Donald Trump Placed His Perceived Political Interests Over Stopping a Pandemic
By Mitchell Zimmerman
An economy devastated. One in twelve Americans sickened. Millions hospitalized. One half million dead.
As we
mourn 500,000 Americans who have died of Covid-19, we should remember that their
deaths were not the inevitable results of a pandemic, not unavoidable acts of
God. Most of the dead would likely be alive today – most of the suffering America
has endured could have been avoided – but for Donald Trump.
In our year
of the plague, Trump went from neglect and incompetence to sabotaging the national
response, causing massive death.
A cynical
and self-absorbed man, Trump saw a lethal contagion only an opportunity for
political gain. He calculated that his prospects for reelection would be
advanced if he generated political warfare over the difficult steps public
health authorities knew were needed. So he called coronavirus a “hoax,”
mobilized his credulous base to go to war against public health officials, and
systematically undermined efforts to confront the challenge.
Trump
understood coronavirus was no hoax. “This is deadly stuff,” he told journalist
Bob Woodward in interviews early on. “It’s also more deadly than even your
strenuous flus.”
But
Trump opposed actions “disruptive” of life as usual because he saw a rising
stock market as key to reelection and feared that recognizing the crisis would
“spook the market.” So he laid his political bets on opposing serious efforts
to contain coronavirus and mobilized Republicans to resist precautions.
Trump’s
resistance derailed efforts at the outset to limit the exponential spread of
the disease.

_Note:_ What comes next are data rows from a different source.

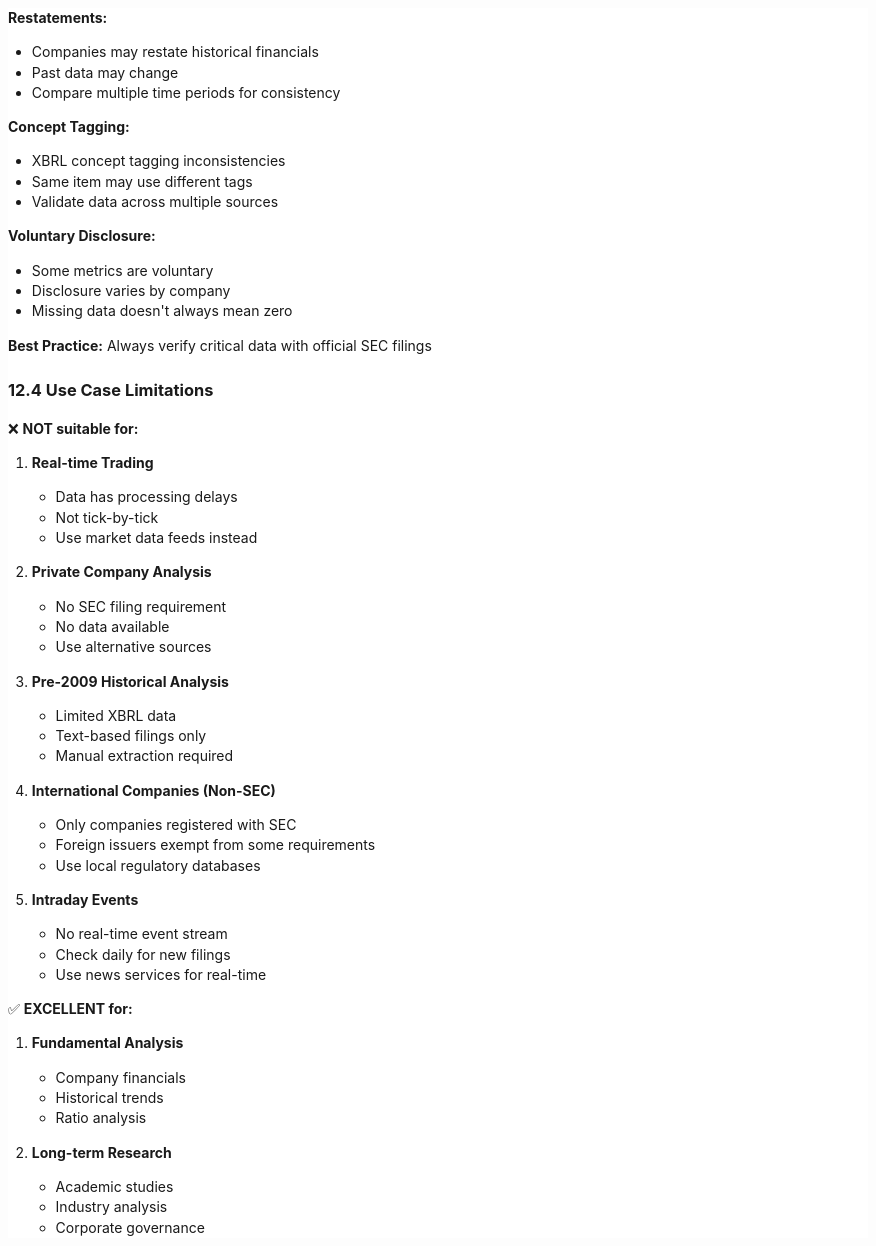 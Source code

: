 **Restatements:**
- Companies may restate historical financials
- Past data may change
- Compare multiple time periods for consistency

**Concept Tagging:**
- XBRL concept tagging inconsistencies
- Same item may use different tags
- Validate data across multiple sources

**Voluntary Disclosure:**
- Some metrics are voluntary
- Disclosure varies by company
- Missing data doesn't always mean zero

**Best Practice:** Always verify critical data with official SEC filings

### 12.4 Use Case Limitations

❌ **NOT suitable for:**

1. **Real-time Trading**
   - Data has processing delays
   - Not tick-by-tick
   - Use market data feeds instead

2. **Private Company Analysis**
   - No SEC filing requirement
   - No data available
   - Use alternative sources

3. **Pre-2009 Historical Analysis**
   - Limited XBRL data
   - Text-based filings only
   - Manual extraction required

4. **International Companies (Non-SEC)**
   - Only companies registered with SEC
   - Foreign issuers exempt from some requirements
   - Use local regulatory databases

5. **Intraday Events**
   - No real-time event stream
   - Check daily for new filings
   - Use news services for real-time

✅ **EXCELLENT for:**

1. **Fundamental Analysis**
   - Company financials
   - Historical trends
   - Ratio analysis

2. **Long-term Research**
   - Academic studies
   - Industry analysis
   - Corporate governance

Epidemiology researchers from Columbia University concluded in May
2020:
“If the
country had begun locking down cities and limiting social contact on March 1,
two weeks earlier than most people started staying home, the vast majority of
the nation’s deaths – about 83 percent – would have been avoided.”
In a
mere two-and-a-half weeks, from March 18 to the beginning of April, identified
Covid-19 cases would leap from 8,500 to 240,000 and deaths from 145 to over
7,000. Tragically, this was only the beginning. Once the disease had spread so widely,
reining it in became exponentially more difficult.
Slowing Covid-19’s
spread was hindered by longstanding weaknesses in our health care system and our
threadbare social safety net.
The number
of people without health
insurance grew in the Trump years, particularly among people of
color and vulnerable groups. And with no national requirements for sick leave –
seven in 10 of the lowest paid workers have zero paid sick leave
– millions who contracted Covid-19 were reluctant to quarantine and slow to
seek medical care they couldn’t afford and risk their jobs.
Trump’s
attacks on documented immigrants, threatening their status if they used public
services, also made many reluctant to resort to
medical resources specifically intended to safeguard health. The crowded housing where the less-well-off
reside, with health-impairing conditions
such as pests, mold, chronic dampness, lead exposure and inadequate heating, also
exacerbated health risks. And people of color and the poor suffer
disproportionately from asthma and other respiratory conditions that make them
sitting ducks for Covid-19.
All of these
preexisting social and health conditions made tens of millions more vulnerable
to coronavirus and accelerated its spread.
Against this
backdrop, Donald Trump turned to sabotage. He campaigned against social
distancing, mask use and closures. He convinced Republicans they were defending
“liberty” when they behaved in a manner likely to spread infections, threatened
public health officers, and defied public health requirements.
Inevitably, thwarting the recommendations of doctors, scientists
and public health leaders led to a massive loss of life. No other country on Earth has had
as many coronavirus cases or deaths as the U.S. Germany’s Covid-19 death rate is
about half of ours.
Canada, one third.
Combatting
a pandemic requires that the people of a country accept the need for sacrifice,
that they act together and that they have the support of their government to endure
the death of loved ones, serious illness, loss of income, school closures, and limitations
on contact with friends, family and colleagues. It also requires government to
recognize that the pandemic cannot be stopped unless the authorities remedy the
vulnerability of those most afflicted.
When
instead a president mobilizes as many as quarter or a third of the population to
rebel against the discipline needed to contain the pandemic, it becomes nearly
impossible to control the outbreak.
President
Biden is providing a reality-based, science-respecting and honest response to
the pandemic. But to be effective, Democrats’ coronavirus plan must also
confront the “underlying conditions” that have facilitated mass illness and
death.
Coronavirus
may not be the last epidemic to strike the world and America. We must attack
the roots as well as the symptoms when contagion strikes.
Mitchell Zimmerman is an attorney, longtime social activist, and author of the anti-racism thriller Mississippi Reckoning.